▶ [What the task requires] From the line containing "3. Обновить информацию о пользователе" through the last line of the records, print every line exactly and nothing more.

▶ [Extracted entries]
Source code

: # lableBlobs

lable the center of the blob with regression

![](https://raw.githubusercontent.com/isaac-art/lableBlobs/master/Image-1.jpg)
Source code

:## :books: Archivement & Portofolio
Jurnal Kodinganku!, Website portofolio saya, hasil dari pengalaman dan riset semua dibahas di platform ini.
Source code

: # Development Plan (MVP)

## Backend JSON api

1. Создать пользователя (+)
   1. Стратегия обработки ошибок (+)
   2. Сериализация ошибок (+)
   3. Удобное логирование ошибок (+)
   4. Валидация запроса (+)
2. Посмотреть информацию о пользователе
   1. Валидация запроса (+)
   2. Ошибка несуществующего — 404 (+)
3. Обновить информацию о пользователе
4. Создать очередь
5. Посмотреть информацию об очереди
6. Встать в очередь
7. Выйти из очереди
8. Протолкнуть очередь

▶ [Answer box]
3. Обновить информацию о пользователе
4. Создать очередь
5. Посмотреть информацию об очереди
6. Встать в очередь
7. Выйти из очереди
8. Протолкнуть очередь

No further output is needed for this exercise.